What is needed »
From the listing below, reproduce word for word the part that opens with the line containing "- [[gpt4]], [[Reciprocity" and closes with the line containing "- [[Local first software]]"; reproduce nothing else.

Data to use »
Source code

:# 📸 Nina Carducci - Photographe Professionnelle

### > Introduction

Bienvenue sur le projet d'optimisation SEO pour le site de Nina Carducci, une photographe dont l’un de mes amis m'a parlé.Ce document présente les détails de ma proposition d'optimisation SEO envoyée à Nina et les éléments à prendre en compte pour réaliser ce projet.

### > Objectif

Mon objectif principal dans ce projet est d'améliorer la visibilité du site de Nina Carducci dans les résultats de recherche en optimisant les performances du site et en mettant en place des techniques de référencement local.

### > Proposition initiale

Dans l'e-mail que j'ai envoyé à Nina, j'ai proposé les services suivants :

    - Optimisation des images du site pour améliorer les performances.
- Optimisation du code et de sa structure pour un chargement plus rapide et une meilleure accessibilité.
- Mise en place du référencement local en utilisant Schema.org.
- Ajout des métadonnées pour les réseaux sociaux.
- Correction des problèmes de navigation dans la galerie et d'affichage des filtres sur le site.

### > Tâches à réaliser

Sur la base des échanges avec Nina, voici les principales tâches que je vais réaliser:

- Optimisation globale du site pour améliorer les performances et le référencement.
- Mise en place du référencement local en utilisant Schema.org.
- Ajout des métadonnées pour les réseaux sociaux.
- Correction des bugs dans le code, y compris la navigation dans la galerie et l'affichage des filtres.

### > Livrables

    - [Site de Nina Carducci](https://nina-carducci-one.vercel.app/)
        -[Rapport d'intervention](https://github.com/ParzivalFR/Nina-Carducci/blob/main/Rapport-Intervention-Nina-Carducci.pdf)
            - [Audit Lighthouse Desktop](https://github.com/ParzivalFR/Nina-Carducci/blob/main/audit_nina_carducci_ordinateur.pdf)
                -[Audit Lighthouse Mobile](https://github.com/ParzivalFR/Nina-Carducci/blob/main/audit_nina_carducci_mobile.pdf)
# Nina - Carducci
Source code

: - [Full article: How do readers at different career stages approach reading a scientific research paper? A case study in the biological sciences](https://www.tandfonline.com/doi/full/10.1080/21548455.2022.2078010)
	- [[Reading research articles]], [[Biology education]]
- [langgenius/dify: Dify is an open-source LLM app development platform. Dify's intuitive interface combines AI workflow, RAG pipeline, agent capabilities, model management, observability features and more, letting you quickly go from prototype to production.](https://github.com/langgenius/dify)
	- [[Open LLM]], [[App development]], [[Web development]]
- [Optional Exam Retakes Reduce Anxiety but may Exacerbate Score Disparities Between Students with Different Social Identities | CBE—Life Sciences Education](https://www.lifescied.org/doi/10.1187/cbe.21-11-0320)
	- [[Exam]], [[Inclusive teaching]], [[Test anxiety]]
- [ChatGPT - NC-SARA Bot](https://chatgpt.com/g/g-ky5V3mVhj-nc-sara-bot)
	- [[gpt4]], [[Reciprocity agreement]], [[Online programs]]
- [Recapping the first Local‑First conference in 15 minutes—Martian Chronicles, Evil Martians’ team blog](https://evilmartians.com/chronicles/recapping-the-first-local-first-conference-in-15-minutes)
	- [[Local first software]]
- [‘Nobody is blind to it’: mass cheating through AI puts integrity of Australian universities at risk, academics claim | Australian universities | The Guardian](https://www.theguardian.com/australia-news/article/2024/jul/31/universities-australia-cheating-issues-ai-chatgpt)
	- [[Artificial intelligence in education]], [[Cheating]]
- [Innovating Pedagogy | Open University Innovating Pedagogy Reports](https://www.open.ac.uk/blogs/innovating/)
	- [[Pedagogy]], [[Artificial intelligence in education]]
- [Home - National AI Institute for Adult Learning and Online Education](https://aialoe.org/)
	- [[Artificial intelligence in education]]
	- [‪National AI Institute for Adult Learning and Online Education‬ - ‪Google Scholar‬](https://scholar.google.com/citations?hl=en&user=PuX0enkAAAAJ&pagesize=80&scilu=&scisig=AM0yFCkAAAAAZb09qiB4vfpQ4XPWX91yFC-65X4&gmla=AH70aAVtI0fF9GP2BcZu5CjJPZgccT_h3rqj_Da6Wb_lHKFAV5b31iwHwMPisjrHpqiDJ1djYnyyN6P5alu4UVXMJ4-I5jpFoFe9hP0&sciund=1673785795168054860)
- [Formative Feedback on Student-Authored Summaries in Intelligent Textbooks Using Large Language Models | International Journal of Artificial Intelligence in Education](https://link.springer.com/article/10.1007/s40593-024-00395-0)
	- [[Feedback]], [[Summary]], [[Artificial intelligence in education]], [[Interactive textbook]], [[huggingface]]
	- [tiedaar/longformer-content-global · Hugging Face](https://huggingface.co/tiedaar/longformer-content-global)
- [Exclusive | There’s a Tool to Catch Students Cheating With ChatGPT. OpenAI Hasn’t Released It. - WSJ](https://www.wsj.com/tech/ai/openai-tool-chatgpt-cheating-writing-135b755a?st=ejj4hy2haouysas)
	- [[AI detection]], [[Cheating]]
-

Task result »
	- [[gpt4]], [[Reciprocity agreement]], [[Online programs]]
- [Recapping the first Local‑First conference in 15 minutes—Martian Chronicles, Evil Martians’ team blog](https://evilmartians.com/chronicles/recapping-the-first-local-first-conference-in-15-minutes)
	- [[Local first software]]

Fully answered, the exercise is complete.